● **THE PROBLEM**: Your answer should be exactly the lines from the one that contains "Die Position und" through the final line of the entries below, and nothing else.

*** THE DATA Section Begins ***

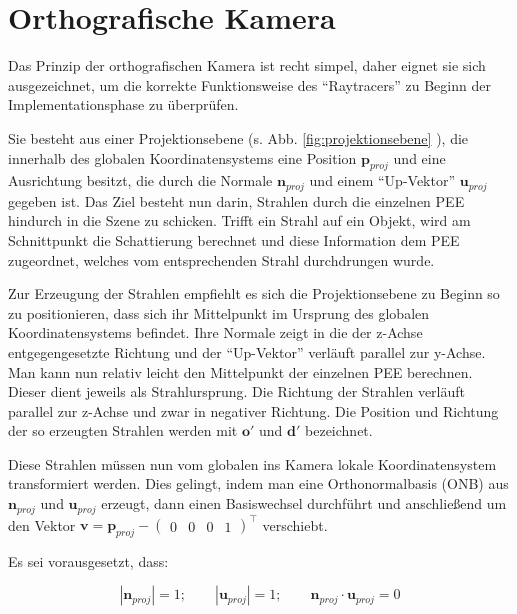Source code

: \section{Orthografische Kamera}

Das Prinzip der orthografischen Kamera ist recht simpel, daher eignet sie sich ausgezeichnet, um die korrekte Funktionsweise des "`Raytracers"' zu Beginn der Implementationsphase zu überprüfen.

Sie besteht aus einer Projektionsebene (s. Abb. \ref{fig:projektionsebene} ), die innerhalb des globalen Koordinatensystems eine Position \( \boldsymbol{p}_{proj} \) und eine Ausrichtung besitzt, die durch die Normale \( \boldsymbol{n}_{proj} \) und einem "`Up-Vektor"' \( \boldsymbol{u}_{proj} \) gegeben ist. Das Ziel besteht nun darin, Strahlen durch die einzelnen PEE hindurch in die Szene zu schicken. Trifft ein Strahl auf ein Objekt, wird am Schnittpunkt die Schattierung berechnet und diese Information dem PEE zugeordnet, welches vom entsprechenden Strahl durchdrungen wurde. 

Zur Erzeugung der Strahlen empfiehlt es sich die Projektionsebene zu Beginn so zu positionieren, dass sich ihr Mittelpunkt im Ursprung des globalen Koordinatensystems befindet. 
Ihre Normale zeigt in die der z-Achse entgegengesetzte Richtung und der "`Up-Vektor"' verläuft parallel zur y-Achse. Man kann nun relativ leicht den Mittelpunkt der einzelnen PEE berechnen. Dieser dient jeweils als Strahlursprung. Die Richtung der Strahlen verläuft parallel zur z-Achse und zwar in negativer Richtung.
Die Position und Richtung der so erzeugten Strahlen werden mit \( \boldsymbol{o'} \) und \( \boldsymbol{d'} \) bezeichnet.

Diese Strahlen müssen nun vom globalen ins Kamera lokale Koordinatensystem transformiert werden. Dies gelingt, indem man eine Orthonormalbasis (ONB) aus \( \boldsymbol{n}_{proj} \) und \( \boldsymbol{u}_{proj} \) erzeugt, dann einen Basiswechsel durchführt und anschließend um den Vektor \( \boldsymbol{v} = \boldsymbol{p}_{proj} - \begin{pmatrix} 0 & 0 & 0 & 1 \end{pmatrix}^\intercal \) verschiebt.

Es sei vorausgesetzt, dass:

\begin{equation*}
|\boldsymbol{n}_{proj}| = 1; \qquad |\boldsymbol{u}_{proj}| = 1; \qquad \boldsymbol{n}_{proj} \cdot \boldsymbol{u}_{proj} = 0 
\end{equation*}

*** THE DATA Section Ends ***

● **WRITTEN SOLUTION**:
Die Position und Richtung der so erzeugten Strahlen werden mit \( \boldsymbol{o'} \) und \( \boldsymbol{d'} \) bezeichnet.

Diese Strahlen müssen nun vom globalen ins Kamera lokale Koordinatensystem transformiert werden. Dies gelingt, indem man eine Orthonormalbasis (ONB) aus \( \boldsymbol{n}_{proj} \) und \( \boldsymbol{u}_{proj} \) erzeugt, dann einen Basiswechsel durchführt und anschließend um den Vektor \( \boldsymbol{v} = \boldsymbol{p}_{proj} - \begin{pmatrix} 0 & 0 & 0 & 1 \end{pmatrix}^\intercal \) verschiebt.

Es sei vorausgesetzt, dass:

\begin{equation*}
|\boldsymbol{n}_{proj}| = 1; \qquad |\boldsymbol{u}_{proj}| = 1; \qquad \boldsymbol{n}_{proj} \cdot \boldsymbol{u}_{proj} = 0 
\end{equation*}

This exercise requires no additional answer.